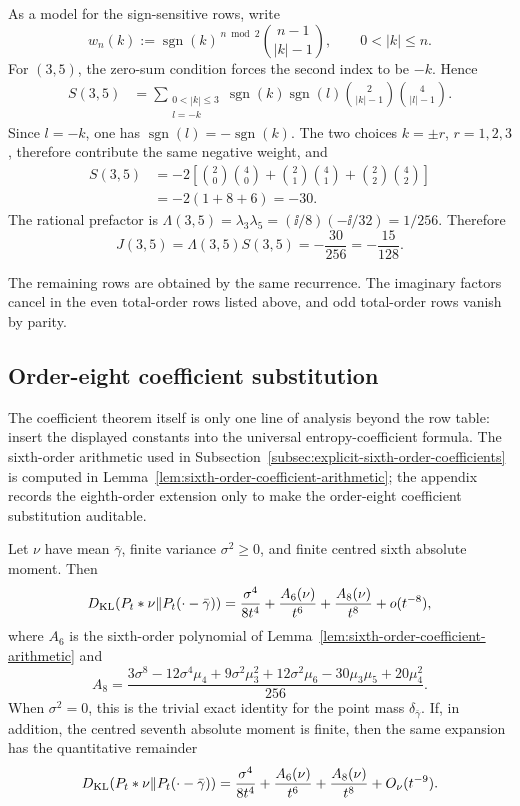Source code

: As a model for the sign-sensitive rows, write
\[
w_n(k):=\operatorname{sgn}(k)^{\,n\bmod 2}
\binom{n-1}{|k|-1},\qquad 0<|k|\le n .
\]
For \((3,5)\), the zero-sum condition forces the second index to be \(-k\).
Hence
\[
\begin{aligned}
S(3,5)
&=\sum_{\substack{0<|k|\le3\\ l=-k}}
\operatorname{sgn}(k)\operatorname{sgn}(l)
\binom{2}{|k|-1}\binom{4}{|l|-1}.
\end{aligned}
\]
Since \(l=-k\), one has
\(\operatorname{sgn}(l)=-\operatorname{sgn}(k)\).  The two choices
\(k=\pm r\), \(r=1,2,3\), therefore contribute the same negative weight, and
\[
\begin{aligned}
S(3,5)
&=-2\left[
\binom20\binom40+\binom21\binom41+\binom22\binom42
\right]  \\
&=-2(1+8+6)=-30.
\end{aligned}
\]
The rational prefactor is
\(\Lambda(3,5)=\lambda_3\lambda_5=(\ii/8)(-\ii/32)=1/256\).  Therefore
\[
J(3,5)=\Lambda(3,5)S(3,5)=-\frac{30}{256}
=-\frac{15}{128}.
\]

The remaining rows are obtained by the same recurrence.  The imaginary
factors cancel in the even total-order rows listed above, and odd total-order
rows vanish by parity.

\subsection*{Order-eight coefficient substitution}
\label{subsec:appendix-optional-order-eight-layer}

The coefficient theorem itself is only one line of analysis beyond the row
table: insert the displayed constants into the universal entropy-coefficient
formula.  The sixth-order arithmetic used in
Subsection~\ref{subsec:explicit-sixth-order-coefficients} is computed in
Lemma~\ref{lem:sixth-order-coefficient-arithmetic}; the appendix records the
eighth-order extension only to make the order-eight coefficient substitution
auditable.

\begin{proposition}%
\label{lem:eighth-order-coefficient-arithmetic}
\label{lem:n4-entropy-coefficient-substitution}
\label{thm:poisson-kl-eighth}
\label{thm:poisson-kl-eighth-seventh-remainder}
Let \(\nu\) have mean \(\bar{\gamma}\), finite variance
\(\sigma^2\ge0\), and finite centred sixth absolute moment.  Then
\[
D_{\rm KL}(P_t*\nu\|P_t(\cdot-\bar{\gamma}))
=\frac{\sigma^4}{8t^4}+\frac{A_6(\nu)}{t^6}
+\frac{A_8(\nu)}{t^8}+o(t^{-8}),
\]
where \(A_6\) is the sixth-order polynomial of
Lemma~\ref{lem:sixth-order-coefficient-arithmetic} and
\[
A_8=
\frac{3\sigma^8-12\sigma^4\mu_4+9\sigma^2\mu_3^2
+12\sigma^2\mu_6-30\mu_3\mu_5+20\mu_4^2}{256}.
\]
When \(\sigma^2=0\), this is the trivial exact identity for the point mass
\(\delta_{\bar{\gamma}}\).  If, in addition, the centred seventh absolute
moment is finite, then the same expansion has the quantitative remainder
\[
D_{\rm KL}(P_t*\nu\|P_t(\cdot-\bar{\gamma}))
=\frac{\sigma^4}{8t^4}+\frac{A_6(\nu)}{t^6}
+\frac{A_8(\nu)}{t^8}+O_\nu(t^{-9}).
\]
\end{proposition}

=-=-=-=-=

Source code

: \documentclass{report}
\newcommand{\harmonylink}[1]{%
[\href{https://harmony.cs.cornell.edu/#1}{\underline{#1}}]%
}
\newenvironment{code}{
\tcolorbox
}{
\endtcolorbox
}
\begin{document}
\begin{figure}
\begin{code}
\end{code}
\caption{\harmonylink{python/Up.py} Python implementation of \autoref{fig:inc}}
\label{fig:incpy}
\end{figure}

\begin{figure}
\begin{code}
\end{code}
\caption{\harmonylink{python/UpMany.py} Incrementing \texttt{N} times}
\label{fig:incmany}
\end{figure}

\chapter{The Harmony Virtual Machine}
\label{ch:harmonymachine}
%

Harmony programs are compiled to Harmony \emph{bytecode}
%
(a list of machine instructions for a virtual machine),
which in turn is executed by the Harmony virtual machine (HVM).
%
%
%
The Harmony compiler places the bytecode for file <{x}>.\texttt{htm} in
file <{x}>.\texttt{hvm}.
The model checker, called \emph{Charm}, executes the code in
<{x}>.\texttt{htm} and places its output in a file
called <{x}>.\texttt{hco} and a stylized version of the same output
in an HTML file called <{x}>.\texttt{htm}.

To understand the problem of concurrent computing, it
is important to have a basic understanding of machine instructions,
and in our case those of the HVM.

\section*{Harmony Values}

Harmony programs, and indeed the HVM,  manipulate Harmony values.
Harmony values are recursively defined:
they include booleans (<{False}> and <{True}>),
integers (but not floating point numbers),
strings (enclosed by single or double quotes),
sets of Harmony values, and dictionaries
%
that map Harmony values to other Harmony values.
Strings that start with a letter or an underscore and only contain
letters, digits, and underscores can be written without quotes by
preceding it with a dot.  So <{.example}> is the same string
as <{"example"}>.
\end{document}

=-=-=-=-=

[What the task requires]:
Check each line of the records for the string "texttt" and copy those that have it.

[Written solution]:
\caption{\harmonylink{python/UpMany.py} Incrementing \texttt{N} times}
The Harmony compiler places the bytecode for file <{x}>.\texttt{htm} in
file <{x}>.\texttt{hvm}.
<{x}>.\texttt{htm} and places its output in a file
called <{x}>.\texttt{hco} and a stylized version of the same output
in an HTML file called <{x}>.\texttt{htm}.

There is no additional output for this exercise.